▶ Work to complete:
Each line from the one containing "A sample message" through the final line below must be reproduced exactly, and no others.

Collected data entries:
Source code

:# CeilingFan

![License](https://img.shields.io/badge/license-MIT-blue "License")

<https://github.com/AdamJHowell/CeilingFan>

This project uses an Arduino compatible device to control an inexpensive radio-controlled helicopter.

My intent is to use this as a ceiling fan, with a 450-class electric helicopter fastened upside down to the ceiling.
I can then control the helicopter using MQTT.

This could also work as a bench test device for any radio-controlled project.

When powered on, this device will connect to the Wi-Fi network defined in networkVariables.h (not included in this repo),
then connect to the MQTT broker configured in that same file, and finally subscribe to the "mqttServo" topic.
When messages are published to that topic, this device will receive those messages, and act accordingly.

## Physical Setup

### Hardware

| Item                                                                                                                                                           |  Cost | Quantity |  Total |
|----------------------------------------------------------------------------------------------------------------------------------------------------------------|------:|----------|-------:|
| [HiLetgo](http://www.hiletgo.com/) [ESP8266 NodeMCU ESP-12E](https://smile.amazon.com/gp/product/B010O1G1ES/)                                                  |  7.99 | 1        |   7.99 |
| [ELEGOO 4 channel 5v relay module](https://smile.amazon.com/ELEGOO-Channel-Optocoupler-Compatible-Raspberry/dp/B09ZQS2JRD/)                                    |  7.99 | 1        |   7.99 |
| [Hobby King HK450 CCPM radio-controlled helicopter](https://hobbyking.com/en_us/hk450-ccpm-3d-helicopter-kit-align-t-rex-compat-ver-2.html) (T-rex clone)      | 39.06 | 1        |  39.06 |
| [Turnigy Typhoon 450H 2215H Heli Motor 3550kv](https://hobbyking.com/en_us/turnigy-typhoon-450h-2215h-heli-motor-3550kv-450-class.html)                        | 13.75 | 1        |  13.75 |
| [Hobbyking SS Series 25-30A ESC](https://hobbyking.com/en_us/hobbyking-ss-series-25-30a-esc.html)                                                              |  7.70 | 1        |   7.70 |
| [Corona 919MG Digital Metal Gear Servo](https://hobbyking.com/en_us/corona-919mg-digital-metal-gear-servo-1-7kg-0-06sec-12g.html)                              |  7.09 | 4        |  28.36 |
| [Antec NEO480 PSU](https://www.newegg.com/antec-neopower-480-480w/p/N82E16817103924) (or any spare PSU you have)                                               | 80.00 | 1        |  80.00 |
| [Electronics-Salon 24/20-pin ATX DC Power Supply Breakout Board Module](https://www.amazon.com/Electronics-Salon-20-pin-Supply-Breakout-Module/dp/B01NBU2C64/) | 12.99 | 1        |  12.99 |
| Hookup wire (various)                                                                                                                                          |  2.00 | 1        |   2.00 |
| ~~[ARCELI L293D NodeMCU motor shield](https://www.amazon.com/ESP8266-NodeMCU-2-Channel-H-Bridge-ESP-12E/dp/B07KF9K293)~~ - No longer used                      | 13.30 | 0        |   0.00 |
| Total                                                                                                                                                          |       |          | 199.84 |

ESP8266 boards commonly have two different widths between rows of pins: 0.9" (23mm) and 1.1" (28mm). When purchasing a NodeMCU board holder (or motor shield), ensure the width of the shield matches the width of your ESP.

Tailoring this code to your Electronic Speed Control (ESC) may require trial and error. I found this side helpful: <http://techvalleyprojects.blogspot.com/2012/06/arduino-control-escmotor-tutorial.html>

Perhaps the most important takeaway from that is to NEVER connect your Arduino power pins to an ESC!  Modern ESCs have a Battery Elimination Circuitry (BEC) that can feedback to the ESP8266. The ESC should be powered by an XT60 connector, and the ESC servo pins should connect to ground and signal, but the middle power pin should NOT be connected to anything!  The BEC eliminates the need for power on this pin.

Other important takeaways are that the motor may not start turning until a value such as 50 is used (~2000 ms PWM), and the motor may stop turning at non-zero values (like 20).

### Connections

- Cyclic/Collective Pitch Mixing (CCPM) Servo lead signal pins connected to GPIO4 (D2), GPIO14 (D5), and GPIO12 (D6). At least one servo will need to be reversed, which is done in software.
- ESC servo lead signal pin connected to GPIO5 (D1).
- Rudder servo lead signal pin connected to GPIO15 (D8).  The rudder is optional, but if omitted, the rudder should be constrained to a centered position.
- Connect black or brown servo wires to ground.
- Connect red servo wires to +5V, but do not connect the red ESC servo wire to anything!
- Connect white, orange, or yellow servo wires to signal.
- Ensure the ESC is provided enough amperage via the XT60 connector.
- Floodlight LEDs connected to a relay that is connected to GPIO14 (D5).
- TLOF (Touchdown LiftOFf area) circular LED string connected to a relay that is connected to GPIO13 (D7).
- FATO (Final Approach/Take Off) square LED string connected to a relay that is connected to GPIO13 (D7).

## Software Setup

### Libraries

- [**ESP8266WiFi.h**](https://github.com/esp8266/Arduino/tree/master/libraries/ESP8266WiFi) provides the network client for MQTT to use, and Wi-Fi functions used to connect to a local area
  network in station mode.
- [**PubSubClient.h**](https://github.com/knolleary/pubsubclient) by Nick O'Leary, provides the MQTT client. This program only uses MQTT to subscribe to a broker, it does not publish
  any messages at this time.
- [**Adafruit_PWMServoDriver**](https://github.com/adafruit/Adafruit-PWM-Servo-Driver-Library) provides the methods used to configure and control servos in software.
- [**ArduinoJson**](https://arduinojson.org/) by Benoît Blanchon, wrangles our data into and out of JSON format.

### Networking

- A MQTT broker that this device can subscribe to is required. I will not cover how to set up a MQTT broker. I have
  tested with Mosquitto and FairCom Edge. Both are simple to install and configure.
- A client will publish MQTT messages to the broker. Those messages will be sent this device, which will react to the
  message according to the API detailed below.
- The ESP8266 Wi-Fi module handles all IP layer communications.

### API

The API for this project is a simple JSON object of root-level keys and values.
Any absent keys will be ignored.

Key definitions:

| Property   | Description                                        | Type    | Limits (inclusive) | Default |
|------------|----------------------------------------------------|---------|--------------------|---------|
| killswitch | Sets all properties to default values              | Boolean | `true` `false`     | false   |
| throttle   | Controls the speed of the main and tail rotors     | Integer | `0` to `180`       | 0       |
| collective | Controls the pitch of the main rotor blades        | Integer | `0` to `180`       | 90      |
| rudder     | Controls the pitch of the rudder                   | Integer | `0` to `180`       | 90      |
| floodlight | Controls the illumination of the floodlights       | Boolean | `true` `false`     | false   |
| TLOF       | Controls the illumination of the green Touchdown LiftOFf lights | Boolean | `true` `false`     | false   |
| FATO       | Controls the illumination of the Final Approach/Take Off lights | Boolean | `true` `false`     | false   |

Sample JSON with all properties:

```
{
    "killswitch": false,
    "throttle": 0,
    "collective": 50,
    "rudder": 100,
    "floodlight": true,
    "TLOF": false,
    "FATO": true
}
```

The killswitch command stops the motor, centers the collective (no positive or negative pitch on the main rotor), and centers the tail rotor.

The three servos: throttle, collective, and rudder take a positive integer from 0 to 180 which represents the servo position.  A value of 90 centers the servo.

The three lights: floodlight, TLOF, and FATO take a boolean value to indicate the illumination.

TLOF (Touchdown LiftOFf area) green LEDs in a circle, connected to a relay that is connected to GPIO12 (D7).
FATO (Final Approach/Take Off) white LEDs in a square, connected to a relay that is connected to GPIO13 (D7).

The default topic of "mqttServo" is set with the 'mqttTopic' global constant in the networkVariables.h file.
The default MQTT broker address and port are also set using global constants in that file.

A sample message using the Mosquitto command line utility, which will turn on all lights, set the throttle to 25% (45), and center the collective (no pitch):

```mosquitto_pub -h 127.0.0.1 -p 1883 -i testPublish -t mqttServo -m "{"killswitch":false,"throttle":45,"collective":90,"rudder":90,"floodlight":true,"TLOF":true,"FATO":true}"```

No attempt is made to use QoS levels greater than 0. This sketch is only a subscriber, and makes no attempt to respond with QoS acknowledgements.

▶ Solved problem:
A sample message using the Mosquitto command line utility, which will turn on all lights, set the throttle to 25% (45), and center the collective (no pitch):

```mosquitto_pub -h 127.0.0.1 -p 1883 -i testPublish -t mqttServo -m "{"killswitch":false,"throttle":45,"collective":90,"rudder":90,"floodlight":true,"TLOF":true,"FATO":true}"```

No attempt is made to use QoS levels greater than 0. This sketch is only a subscriber, and makes no attempt to respond with QoS acknowledgements.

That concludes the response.